* **Task requirements**:
Where in the records does the word "Quand" occur? Copy each line in which it does.

* **Stored records**:

════════════════

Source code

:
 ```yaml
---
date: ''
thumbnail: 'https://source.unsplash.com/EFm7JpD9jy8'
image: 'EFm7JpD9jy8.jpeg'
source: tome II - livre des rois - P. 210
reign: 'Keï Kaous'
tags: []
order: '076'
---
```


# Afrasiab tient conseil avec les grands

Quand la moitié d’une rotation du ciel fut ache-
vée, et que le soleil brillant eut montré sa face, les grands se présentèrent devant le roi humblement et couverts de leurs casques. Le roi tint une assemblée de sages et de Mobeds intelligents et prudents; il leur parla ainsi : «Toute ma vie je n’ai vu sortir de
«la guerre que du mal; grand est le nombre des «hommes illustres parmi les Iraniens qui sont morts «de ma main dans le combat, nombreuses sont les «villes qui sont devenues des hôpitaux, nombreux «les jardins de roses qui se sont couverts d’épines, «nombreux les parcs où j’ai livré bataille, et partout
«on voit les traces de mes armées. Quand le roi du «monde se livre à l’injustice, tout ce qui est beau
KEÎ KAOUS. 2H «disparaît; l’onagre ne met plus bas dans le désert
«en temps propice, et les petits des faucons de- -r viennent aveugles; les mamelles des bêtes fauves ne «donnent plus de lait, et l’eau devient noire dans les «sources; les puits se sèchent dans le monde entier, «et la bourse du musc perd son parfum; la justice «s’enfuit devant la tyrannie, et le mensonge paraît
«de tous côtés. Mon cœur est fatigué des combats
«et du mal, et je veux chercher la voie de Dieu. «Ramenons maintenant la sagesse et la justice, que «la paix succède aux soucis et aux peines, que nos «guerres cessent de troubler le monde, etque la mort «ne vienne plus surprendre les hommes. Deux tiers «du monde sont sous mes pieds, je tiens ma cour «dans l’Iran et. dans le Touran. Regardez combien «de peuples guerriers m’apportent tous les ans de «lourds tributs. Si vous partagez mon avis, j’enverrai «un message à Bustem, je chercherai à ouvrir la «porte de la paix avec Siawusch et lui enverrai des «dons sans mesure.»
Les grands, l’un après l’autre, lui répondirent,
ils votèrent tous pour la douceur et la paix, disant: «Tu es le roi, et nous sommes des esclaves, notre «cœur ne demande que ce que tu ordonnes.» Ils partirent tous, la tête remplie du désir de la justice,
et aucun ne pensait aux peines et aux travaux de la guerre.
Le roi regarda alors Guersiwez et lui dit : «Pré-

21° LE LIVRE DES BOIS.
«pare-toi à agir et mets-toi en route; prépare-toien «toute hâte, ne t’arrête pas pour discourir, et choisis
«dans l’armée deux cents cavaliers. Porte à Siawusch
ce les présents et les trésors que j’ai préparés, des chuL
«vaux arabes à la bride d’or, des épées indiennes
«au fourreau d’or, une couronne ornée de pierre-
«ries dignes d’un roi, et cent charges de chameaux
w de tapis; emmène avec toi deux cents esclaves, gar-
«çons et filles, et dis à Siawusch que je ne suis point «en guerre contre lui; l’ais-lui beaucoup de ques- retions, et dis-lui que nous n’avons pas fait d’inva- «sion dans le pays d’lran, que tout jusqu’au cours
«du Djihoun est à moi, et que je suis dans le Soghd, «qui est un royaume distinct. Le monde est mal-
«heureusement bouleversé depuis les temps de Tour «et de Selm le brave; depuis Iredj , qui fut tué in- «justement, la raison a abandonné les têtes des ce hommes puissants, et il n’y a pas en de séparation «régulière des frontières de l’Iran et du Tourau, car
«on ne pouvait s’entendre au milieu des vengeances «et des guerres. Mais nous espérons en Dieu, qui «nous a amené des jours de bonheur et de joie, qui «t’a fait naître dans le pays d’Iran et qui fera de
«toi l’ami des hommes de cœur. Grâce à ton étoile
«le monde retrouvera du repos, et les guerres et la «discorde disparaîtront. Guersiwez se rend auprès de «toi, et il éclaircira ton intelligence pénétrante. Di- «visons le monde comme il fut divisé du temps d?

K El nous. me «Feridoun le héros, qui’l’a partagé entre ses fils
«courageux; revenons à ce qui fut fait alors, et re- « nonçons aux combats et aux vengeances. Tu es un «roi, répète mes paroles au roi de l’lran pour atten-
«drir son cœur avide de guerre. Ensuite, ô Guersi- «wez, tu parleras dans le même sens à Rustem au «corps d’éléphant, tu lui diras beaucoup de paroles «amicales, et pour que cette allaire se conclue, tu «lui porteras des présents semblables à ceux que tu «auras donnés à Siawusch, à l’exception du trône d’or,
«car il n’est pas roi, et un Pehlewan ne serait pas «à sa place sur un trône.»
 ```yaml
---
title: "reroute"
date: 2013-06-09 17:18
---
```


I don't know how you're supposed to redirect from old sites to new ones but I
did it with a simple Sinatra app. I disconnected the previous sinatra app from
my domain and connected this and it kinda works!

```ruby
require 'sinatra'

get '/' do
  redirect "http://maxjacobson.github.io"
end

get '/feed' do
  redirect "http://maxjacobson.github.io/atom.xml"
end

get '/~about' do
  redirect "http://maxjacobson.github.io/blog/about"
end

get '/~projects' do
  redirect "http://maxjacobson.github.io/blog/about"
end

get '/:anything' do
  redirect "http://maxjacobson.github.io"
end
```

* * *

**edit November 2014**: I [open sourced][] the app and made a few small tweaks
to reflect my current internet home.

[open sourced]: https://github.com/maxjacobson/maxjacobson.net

════════════════

* **Written answer**:
Quand la moitié d’une rotation du ciel fut ache-
«on voit les traces de mes armées. Quand le roi du «monde se livre à l’injustice, tout ce qui est beau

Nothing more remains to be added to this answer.